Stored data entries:
--------------------

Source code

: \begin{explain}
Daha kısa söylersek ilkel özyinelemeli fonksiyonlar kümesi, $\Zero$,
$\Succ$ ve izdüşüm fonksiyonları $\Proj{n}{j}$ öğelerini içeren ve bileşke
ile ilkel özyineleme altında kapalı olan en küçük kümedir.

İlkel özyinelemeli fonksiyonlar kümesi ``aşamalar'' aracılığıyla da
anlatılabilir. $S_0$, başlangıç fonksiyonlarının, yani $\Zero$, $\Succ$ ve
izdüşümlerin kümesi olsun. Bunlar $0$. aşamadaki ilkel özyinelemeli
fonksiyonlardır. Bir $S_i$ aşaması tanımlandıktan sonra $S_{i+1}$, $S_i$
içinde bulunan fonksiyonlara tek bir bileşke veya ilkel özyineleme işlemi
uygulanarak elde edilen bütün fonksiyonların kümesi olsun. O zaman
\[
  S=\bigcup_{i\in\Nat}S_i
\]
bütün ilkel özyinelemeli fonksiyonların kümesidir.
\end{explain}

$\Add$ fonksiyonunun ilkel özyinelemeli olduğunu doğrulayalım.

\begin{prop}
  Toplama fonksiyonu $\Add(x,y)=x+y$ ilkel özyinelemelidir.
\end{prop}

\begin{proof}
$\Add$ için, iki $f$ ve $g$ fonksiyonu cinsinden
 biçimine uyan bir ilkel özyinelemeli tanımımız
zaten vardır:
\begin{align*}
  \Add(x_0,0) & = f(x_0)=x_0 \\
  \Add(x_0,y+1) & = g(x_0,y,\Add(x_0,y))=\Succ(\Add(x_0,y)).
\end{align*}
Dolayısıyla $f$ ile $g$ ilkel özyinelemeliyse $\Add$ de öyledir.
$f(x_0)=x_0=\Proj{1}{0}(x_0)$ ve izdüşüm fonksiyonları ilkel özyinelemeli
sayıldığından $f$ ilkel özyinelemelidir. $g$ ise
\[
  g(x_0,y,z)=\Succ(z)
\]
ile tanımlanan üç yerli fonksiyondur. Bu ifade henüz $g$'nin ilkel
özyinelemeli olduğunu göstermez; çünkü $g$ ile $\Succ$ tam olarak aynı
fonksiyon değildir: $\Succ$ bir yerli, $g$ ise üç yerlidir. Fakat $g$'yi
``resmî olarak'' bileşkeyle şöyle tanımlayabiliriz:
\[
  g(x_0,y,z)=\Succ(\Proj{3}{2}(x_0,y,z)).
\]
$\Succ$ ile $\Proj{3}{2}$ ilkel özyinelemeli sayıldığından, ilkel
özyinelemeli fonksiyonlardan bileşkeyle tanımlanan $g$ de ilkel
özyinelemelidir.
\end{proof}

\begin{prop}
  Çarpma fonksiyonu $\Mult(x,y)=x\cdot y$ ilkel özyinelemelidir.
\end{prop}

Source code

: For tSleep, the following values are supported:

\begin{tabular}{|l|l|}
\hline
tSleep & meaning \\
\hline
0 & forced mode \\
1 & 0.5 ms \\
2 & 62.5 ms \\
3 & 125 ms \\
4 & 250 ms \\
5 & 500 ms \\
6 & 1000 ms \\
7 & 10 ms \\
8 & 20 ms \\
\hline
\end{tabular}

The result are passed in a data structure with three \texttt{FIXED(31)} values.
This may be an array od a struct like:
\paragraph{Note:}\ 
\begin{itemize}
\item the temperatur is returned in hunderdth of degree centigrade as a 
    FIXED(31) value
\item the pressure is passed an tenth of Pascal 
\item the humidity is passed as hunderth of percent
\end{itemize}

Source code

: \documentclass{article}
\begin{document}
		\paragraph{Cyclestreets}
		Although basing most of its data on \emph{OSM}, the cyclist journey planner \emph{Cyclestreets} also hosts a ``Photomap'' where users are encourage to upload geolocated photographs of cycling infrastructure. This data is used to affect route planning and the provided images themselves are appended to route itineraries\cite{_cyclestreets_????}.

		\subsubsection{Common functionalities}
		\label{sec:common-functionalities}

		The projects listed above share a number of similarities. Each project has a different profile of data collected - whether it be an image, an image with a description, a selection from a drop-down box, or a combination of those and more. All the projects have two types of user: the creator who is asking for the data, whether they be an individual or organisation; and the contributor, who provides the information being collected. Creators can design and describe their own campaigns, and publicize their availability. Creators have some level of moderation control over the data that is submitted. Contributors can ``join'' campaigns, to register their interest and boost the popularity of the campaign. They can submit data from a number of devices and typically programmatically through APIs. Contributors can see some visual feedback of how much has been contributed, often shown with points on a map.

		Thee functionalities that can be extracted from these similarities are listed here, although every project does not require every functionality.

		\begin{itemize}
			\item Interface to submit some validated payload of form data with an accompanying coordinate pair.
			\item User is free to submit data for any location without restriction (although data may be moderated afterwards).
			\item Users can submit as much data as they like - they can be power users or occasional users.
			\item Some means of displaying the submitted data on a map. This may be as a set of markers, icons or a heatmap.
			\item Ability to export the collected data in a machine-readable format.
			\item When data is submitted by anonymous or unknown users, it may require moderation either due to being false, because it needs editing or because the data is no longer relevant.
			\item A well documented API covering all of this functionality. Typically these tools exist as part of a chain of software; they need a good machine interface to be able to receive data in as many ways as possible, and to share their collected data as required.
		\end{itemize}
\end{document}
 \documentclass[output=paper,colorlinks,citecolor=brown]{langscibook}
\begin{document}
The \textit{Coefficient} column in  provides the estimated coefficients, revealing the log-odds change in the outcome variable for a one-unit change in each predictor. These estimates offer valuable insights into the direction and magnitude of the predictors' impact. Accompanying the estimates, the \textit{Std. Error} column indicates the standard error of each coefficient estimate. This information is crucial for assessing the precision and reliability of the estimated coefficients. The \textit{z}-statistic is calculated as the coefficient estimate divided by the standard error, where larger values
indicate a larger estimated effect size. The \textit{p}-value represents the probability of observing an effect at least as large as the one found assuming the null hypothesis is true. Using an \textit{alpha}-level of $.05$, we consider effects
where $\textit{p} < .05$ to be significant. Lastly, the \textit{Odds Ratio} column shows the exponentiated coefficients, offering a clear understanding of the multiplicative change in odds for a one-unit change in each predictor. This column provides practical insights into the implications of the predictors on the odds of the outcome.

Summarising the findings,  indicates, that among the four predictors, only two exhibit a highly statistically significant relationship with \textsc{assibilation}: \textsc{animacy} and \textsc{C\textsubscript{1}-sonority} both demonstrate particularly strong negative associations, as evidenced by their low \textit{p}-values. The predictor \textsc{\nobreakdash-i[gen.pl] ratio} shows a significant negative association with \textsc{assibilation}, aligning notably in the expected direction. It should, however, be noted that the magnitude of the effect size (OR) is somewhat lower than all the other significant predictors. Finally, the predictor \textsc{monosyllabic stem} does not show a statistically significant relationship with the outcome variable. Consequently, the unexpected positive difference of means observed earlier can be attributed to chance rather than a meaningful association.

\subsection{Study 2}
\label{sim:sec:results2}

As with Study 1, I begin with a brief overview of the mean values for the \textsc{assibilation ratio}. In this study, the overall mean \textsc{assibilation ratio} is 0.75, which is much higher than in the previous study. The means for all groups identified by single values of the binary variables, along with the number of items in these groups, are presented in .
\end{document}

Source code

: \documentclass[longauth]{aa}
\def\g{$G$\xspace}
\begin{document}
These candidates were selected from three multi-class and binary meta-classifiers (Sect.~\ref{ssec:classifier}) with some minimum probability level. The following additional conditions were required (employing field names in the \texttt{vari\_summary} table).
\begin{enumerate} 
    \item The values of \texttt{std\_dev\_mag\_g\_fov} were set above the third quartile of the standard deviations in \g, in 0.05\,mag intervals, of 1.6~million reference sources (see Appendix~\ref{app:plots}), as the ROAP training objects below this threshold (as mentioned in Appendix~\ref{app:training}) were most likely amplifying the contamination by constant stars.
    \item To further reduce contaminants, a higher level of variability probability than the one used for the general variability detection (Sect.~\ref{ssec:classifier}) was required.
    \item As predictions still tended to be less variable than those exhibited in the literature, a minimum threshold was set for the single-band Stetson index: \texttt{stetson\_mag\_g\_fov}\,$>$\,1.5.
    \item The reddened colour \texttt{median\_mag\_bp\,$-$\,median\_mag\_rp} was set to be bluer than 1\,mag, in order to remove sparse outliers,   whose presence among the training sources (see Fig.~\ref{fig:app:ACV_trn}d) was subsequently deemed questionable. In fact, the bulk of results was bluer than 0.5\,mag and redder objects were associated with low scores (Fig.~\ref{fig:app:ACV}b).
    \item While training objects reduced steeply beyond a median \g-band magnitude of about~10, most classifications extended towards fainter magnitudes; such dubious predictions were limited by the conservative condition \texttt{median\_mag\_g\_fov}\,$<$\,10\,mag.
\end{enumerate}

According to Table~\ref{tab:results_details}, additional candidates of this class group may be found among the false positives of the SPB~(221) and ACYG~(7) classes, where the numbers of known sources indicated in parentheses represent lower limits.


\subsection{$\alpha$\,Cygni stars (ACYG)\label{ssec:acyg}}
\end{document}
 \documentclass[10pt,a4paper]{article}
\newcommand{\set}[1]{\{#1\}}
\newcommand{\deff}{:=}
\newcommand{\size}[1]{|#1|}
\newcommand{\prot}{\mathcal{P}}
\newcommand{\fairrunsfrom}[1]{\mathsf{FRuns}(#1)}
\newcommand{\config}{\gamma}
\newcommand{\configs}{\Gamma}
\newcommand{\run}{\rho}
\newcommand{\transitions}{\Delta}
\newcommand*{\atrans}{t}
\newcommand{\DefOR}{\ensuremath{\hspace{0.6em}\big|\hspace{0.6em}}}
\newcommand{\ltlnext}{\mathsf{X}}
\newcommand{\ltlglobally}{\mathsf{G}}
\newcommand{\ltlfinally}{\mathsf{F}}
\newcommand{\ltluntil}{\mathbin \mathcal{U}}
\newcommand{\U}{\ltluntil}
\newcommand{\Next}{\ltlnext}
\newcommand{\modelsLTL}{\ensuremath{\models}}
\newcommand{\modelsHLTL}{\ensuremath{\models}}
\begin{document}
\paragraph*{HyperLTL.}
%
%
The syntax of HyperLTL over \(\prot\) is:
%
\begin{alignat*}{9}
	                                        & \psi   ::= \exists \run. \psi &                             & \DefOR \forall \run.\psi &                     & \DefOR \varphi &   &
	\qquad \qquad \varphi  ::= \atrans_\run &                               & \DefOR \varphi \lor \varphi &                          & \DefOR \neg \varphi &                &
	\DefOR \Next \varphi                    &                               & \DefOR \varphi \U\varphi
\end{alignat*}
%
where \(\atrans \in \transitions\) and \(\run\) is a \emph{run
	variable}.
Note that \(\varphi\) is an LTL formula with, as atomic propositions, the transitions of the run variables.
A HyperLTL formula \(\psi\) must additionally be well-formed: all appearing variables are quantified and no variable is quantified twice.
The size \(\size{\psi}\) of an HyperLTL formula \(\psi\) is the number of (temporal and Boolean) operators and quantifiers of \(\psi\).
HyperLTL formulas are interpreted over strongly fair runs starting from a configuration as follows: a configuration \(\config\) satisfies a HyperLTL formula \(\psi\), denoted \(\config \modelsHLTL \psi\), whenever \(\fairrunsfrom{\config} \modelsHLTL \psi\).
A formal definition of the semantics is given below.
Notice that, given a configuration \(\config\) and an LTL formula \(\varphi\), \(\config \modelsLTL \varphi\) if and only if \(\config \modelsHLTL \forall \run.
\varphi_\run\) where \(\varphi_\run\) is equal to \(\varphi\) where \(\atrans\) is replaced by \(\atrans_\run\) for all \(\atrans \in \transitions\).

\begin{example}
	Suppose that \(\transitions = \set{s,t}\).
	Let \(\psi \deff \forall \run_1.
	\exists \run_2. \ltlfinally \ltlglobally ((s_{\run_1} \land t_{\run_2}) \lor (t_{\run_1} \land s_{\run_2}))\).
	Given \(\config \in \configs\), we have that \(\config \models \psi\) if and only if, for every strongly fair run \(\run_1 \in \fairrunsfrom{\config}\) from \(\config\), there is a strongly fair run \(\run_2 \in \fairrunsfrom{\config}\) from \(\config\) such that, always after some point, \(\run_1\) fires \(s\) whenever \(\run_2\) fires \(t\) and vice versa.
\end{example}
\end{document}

--------------------

In the entries, find every line holding "ltluntil" and copy it.

Reply:
\newcommand{\ltluntil}{\mathbin \mathcal{U}}
\newcommand{\U}{\ltluntil}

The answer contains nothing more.